Time Value Of Time
Is one hour today the same as one hour tomorrow?
Is one hour of your life today worth the same as one hour of your life 10 years hence?
Does one hour of work you do today produce the same value as one hour of the same work you do tomorrow?
What role does time have to play in the production of value and how does that fluctuate across time?
TVM
A lot of energy has been put into understanding and predicting the time value of money (TVM), how much value does one dollar invested today produce in 10 years? How about 1,000 dollars? TVM calculations are pretty easy to go about because they involve direct quantized factors, which probably explain why there is more literature on them than on time value of time (TVT).
In studying TVM one thing stands out quickly: x amount of any currency invested today is not worth as much as [1] x amount of the same currency invested some time in the future. For example, 100 dollars invested in Tesla stock in the year 2010 would produce absolutely different value from 100 dollars invested in the same Tesla stock today. So that over time the value produced by x amount of money deployed in the same activity varies. Why do we not see time the same way?

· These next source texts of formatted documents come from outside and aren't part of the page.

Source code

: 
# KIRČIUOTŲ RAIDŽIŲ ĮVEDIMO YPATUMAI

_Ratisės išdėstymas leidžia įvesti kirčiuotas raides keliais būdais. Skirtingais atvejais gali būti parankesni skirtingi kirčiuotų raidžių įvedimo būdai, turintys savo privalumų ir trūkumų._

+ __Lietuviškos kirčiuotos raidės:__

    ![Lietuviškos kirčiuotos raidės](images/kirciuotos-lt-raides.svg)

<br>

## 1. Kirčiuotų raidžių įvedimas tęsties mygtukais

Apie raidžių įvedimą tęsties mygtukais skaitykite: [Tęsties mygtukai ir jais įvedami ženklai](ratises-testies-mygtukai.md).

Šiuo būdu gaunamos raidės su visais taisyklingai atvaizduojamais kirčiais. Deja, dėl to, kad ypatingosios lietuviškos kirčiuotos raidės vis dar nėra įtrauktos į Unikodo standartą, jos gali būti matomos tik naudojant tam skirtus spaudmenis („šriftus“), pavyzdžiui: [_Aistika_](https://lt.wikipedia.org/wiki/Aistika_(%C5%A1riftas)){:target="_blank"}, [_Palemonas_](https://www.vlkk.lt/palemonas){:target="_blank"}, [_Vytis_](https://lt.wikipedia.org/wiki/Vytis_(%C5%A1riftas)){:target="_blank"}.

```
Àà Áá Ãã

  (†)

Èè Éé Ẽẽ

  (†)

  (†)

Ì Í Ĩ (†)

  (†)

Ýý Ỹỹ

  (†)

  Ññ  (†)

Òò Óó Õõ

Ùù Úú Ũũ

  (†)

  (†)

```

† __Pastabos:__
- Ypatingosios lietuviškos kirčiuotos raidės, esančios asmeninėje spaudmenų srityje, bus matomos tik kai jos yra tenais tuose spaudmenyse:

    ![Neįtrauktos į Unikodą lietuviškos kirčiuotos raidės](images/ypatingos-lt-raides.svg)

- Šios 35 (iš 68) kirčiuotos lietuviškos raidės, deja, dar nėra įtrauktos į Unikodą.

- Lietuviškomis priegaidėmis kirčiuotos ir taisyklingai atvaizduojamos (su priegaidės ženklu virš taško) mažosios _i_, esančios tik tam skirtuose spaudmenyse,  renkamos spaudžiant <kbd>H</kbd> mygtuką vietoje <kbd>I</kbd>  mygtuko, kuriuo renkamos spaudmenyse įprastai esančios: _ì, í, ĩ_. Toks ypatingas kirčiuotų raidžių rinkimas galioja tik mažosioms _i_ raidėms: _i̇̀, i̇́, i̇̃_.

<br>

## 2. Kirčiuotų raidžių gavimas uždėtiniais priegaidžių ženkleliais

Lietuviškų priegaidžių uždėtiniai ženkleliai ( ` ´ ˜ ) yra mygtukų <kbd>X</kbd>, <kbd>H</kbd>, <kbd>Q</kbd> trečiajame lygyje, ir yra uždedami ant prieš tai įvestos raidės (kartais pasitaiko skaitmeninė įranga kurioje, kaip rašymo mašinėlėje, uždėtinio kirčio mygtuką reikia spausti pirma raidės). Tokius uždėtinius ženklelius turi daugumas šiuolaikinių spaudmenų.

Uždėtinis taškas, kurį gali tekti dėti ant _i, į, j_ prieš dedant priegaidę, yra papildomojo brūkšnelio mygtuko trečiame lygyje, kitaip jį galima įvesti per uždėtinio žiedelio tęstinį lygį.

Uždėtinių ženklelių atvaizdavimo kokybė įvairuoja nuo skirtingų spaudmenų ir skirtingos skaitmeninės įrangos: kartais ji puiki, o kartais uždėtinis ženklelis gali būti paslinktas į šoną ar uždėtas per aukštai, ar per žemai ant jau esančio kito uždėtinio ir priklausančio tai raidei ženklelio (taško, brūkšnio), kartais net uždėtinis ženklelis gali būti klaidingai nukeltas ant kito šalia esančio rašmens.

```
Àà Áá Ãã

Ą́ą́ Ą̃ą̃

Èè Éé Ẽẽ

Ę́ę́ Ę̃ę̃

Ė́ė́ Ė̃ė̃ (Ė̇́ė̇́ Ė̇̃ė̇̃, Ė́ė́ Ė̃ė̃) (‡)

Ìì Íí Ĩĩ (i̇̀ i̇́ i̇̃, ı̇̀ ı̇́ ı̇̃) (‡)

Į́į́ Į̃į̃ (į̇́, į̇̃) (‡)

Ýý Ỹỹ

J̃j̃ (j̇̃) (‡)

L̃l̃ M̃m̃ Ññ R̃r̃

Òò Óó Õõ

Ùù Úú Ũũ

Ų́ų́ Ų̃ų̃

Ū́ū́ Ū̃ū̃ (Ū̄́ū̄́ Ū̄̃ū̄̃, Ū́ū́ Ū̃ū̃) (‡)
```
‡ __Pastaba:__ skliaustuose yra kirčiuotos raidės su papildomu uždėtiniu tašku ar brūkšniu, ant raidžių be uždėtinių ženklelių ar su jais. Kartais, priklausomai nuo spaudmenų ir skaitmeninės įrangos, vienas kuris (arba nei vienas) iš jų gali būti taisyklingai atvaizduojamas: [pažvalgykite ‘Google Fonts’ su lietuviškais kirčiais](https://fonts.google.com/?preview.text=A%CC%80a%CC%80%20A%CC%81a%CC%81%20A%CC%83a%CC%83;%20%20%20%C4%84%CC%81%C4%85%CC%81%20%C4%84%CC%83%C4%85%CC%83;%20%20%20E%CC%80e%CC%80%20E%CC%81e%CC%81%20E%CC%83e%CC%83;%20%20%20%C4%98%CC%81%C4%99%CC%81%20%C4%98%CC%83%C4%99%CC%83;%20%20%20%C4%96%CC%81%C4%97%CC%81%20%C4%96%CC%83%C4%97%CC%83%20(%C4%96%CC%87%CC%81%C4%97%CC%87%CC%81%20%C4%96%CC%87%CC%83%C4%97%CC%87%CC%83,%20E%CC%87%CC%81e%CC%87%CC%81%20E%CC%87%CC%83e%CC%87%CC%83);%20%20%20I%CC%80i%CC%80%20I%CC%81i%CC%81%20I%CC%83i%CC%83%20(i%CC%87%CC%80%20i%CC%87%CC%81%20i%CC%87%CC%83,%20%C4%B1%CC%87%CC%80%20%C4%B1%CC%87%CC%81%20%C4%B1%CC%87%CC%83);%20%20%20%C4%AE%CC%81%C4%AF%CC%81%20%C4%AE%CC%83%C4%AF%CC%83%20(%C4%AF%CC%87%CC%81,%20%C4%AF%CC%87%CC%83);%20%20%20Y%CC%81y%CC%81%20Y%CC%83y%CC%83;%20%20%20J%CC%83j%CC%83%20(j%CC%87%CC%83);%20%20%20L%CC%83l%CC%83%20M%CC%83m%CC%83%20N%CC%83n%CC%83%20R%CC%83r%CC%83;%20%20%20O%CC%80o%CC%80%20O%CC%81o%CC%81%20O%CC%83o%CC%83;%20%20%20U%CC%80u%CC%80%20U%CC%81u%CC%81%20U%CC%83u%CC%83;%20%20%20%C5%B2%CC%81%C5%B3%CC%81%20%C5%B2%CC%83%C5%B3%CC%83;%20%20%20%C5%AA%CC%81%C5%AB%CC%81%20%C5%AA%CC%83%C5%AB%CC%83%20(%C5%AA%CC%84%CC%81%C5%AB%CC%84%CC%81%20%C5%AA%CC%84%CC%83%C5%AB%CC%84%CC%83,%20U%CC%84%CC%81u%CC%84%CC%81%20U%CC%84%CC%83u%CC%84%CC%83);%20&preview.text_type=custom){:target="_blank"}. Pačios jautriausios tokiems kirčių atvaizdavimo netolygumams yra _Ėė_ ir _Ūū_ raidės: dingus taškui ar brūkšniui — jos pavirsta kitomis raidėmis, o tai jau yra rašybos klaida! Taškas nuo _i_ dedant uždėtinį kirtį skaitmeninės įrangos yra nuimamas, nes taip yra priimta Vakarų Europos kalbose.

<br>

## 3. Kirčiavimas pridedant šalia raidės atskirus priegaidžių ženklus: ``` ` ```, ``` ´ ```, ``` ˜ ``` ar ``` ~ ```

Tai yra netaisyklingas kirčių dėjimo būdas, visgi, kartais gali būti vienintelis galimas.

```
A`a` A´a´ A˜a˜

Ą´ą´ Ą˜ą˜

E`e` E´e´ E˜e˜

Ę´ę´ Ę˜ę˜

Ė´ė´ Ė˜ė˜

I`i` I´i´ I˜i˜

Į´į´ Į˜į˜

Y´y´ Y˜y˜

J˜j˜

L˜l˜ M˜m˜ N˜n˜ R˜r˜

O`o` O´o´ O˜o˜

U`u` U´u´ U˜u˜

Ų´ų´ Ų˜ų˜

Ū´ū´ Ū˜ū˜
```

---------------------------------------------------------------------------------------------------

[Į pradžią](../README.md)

Why does it seem like we weigh one hour today the same as one hour tomorrow? If the value generated by money varies over time, why shouldn’t the value produced by a specific amount of invested time vary over time?
Limits
There are artificial man-made limits such as laws that guide citizens, and there are natural limits which sets hard caps on what is possible in the physical world – such as limits on how many years we live. Either artificial or natural, limits are always in play when dealing with the physical world and they are useful because the bounds they set forces us to be creative.
Death is a hard cap on human life, beyond death nothing else matters, everything becomes nothing and nothing becomes everything, beneath our daily rush of living is the realization that sometime in the future we will be no more and we had better make the most of every day. So that when we speak of the value of time over time, we are actually using a lower limit of birth and an upper limit of death as a gauge.
TVT
If we take a limit of birth (at 0) and death (at 70), realizing that as time ticks towards death we tend to be less physically capable and more susceptible to ailments, one major implication jumps out: time spent in your younger years are more likely to produce greater value than time spent in your later years. Though that is the immediate implication that jumps out, in reality it is not that simple, this is because humans are the only species that take some twenty years to fully develop mentally, to get around to gain knowledge that can be gainfully employed to produce tremendous value, so that in reality time spent in your middle ages, say mid 20s and 30s (+/- 5), are more likely to produce greater value than time spent earlier and later on, predominantly because that age range is when both energy and intelligence coincides and peaks.
The implication of this is daunting and not easily accepted: You have to work yourself like a dog in those peak years to produce maximum value because you will never have an age bracket where both your energy and your intelligence are in tandem. For as you get older you might get wiser but you do not have the energy to execute as you did before, hence you will be left with using the less energy you possess and your new found wisdom to capitalize on the things you have started/built in those younger peak years – if you had actually built anything [2].
Those who do not realize this are very susceptible to bitterness and frustration as they get older. The awareness of trending towards death, coupled with the feeling of having not attained to any significant goal, coupled with low energy to execute on the good ideas they have, you do not need an horoscope to see bitterness and frustration on the horizon. Avoid this with everything in you.
Balance
Most discussions on the concept of work life balance seem to generate significant heat because there is no age limit applied to those discussions, hence everyone has something seemingly contradictory to say, but the moment we put an age limit on the topic, everything that seems foggy evaporates.
The priority a 20/30 year old places on relaxation simply cannot be the same as those of a 50 year old, but the discussions seem to imply that value production is constant across age groups, it is not, has never been and will never be, and since it is not, the concept of creating a balance, in your peak productive years, between work and so called life outside of work is a misplaced discussion to have because the scale must clearly tilt in one direction and that is work. In later years reordering of priorities will be necessary, which if you do not do, your body breaking down will do for you.
What Then?
“I must work the works of him that sent me while it is day, the night cometh when no man can work”. John 9:4
In their older years some look back wishing they had maximized the energy they had when they were younger, others look back in admiration of the things they did when they still had much energy.
You make your choice.
Thank you for reading.
Notes- This does not necessarily have to be in the profitable directions, investments can return and infinite return or go to zero
- Building does not have to be physical in nature. An example is the academic world where studying large chunks of data is what counts as building.